> Stored records:

========================

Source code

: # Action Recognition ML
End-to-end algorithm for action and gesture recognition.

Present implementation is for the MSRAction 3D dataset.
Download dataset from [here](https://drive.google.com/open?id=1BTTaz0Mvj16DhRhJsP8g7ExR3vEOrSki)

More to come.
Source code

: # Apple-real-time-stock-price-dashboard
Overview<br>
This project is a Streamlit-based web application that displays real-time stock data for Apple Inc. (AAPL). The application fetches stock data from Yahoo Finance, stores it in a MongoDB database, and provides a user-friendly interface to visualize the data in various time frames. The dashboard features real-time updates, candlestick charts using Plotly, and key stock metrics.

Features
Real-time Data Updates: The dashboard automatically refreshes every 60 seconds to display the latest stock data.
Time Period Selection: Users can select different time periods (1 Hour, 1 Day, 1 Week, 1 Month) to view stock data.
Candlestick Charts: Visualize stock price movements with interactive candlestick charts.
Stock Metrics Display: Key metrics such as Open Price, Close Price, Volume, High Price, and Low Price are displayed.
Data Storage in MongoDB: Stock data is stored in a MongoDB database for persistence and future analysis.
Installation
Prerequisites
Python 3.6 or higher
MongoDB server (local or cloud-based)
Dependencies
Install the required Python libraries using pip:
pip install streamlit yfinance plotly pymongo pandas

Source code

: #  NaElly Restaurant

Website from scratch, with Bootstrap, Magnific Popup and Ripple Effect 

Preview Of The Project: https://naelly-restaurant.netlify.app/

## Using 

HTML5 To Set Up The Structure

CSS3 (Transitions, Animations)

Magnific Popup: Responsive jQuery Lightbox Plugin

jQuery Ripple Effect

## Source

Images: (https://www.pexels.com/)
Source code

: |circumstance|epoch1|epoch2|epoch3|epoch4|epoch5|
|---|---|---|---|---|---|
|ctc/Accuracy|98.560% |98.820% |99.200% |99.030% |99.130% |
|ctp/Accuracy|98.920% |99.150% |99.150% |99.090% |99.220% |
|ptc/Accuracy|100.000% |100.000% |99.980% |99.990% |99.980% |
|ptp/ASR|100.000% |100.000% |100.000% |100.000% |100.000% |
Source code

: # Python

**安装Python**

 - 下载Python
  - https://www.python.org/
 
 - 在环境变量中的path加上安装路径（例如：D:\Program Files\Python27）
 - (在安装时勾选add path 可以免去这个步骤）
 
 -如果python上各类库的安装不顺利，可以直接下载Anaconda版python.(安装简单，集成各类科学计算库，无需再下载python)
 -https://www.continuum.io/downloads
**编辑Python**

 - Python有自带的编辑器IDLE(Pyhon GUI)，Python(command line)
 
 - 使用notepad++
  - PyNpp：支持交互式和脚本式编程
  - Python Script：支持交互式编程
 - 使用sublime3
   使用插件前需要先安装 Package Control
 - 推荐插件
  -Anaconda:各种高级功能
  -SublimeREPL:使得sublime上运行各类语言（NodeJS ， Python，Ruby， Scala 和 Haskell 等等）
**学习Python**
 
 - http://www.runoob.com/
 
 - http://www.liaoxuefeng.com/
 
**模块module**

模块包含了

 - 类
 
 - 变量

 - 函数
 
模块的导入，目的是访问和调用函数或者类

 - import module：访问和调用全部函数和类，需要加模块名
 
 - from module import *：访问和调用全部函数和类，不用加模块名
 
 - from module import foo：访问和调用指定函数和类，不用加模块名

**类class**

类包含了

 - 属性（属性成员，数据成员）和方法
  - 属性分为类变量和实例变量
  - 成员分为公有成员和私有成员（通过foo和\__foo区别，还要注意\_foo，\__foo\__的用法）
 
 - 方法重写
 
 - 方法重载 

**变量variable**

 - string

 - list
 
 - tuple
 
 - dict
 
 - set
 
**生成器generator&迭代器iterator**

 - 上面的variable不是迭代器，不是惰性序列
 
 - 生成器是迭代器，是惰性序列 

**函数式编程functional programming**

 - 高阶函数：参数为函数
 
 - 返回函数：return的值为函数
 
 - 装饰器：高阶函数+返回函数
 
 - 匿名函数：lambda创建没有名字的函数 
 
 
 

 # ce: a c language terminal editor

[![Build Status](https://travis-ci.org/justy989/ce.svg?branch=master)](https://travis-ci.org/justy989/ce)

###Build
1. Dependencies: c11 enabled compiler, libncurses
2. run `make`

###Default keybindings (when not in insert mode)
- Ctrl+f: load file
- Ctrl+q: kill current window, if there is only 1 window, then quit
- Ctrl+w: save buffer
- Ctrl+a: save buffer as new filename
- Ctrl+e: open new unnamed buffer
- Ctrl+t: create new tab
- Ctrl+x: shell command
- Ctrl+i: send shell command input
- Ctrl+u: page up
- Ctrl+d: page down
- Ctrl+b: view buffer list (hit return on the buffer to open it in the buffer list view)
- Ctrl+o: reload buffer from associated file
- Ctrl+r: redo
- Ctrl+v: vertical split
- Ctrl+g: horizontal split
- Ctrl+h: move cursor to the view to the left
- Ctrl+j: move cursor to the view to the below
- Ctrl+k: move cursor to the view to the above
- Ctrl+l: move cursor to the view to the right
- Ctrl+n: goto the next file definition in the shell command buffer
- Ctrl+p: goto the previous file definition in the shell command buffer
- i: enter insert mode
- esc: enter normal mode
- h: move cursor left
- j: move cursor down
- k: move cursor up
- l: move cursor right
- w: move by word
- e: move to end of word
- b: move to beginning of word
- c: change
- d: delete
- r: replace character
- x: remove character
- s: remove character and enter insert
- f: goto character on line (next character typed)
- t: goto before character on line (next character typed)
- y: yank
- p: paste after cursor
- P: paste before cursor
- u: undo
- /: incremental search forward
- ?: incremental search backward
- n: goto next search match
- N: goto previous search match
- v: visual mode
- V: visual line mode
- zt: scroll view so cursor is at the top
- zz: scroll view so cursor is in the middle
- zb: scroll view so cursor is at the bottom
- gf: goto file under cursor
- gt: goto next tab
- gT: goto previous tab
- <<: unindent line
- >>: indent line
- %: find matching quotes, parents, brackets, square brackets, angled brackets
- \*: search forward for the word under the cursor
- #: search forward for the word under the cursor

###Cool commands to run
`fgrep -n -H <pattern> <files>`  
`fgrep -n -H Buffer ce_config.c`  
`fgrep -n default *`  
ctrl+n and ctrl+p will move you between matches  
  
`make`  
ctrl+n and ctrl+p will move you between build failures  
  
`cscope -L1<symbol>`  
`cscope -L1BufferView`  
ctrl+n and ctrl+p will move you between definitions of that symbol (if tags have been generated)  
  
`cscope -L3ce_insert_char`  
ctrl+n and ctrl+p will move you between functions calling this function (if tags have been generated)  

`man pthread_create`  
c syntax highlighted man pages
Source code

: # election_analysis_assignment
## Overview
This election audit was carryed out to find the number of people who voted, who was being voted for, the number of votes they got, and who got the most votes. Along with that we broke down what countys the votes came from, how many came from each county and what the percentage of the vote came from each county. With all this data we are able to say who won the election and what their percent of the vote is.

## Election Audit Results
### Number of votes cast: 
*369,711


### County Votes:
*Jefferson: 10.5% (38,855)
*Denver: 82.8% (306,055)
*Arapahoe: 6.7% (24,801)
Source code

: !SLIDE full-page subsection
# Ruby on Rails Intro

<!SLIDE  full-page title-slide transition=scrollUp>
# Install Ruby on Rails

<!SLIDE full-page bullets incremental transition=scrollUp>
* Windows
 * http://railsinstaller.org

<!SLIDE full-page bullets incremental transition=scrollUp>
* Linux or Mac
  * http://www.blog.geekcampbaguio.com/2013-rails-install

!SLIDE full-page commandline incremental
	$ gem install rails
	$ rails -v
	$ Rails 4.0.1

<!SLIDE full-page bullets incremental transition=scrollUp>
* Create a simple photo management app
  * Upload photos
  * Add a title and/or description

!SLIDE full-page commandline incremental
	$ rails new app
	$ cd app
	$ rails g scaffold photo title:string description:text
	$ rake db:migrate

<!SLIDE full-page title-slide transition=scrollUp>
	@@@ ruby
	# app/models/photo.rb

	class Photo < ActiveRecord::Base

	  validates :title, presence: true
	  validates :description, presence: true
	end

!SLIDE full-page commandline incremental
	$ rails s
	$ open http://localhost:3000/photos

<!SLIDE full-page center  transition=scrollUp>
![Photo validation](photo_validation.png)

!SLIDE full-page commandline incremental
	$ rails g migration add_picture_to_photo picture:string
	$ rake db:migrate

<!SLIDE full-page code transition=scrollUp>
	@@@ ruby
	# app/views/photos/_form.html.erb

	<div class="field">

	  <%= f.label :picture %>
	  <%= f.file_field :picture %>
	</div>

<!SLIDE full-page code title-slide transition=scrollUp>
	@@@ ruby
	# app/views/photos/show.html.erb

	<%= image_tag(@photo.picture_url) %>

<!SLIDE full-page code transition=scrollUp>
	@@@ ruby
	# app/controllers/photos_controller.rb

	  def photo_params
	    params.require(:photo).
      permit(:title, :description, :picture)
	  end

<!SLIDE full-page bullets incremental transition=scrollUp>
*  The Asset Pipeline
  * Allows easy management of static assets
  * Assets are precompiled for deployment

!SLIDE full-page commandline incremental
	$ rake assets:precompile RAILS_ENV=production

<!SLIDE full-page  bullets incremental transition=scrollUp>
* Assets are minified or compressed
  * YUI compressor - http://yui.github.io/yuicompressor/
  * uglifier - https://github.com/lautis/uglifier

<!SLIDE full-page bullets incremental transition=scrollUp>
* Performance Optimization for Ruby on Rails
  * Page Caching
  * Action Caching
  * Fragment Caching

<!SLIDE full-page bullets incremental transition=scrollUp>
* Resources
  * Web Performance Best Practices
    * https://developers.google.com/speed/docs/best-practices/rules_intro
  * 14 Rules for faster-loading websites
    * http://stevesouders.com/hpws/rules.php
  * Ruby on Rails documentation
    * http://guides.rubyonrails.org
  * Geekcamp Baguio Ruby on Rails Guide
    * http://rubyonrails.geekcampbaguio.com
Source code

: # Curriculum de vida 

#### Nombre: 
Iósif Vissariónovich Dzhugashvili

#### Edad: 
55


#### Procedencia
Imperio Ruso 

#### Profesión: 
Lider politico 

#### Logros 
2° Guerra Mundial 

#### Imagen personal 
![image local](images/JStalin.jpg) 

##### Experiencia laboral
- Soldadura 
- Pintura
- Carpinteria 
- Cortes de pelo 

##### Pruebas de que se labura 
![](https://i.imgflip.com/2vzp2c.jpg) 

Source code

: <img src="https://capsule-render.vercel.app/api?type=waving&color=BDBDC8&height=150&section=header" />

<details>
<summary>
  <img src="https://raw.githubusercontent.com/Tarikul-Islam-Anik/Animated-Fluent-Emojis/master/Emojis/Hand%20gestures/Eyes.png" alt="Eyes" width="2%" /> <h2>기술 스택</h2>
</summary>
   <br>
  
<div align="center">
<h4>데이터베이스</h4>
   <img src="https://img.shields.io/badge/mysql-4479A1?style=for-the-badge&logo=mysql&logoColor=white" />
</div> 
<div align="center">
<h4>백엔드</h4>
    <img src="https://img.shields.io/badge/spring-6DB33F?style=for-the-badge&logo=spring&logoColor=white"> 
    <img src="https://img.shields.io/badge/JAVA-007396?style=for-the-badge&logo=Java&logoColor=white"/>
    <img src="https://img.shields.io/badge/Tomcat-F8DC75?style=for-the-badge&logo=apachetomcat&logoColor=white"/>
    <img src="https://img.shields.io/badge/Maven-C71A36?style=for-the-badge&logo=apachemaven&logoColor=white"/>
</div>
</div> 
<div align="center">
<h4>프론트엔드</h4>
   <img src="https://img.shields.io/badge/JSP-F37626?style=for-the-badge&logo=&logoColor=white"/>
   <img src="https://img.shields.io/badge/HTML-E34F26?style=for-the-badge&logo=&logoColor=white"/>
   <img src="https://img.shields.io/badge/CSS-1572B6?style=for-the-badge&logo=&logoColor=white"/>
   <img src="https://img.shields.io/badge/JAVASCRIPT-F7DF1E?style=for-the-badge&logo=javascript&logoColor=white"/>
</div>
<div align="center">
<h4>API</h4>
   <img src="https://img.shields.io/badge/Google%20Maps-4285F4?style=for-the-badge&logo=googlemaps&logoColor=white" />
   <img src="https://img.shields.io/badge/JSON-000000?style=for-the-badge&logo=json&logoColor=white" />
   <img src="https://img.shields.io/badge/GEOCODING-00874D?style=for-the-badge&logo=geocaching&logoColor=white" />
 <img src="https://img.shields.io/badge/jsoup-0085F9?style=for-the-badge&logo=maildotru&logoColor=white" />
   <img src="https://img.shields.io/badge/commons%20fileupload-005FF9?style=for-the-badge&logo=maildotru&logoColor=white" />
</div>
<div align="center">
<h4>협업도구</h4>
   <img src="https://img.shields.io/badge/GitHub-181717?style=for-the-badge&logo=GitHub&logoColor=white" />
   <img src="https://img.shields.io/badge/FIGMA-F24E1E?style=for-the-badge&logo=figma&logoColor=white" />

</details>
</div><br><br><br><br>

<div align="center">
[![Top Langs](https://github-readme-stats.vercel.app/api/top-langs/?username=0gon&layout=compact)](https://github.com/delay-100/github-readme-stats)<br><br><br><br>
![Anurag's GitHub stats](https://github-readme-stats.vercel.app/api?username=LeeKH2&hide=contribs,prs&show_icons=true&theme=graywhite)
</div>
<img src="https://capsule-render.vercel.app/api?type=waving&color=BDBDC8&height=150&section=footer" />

========================

Once you reach the line with "- p: paste after cursor" in the data above, copy it and every line after it exactly, up to and including the line with "- <<: unindent line".

> Task output:
- p: paste after cursor
- P: paste before cursor
- u: undo
- /: incremental search forward
- ?: incremental search backward
- n: goto next search match
- N: goto previous search match
- v: visual mode
- V: visual line mode
- zt: scroll view so cursor is at the top
- zz: scroll view so cursor is in the middle
- zb: scroll view so cursor is at the bottom
- gf: goto file under cursor
- gt: goto next tab
- gT: goto previous tab
- <<: unindent line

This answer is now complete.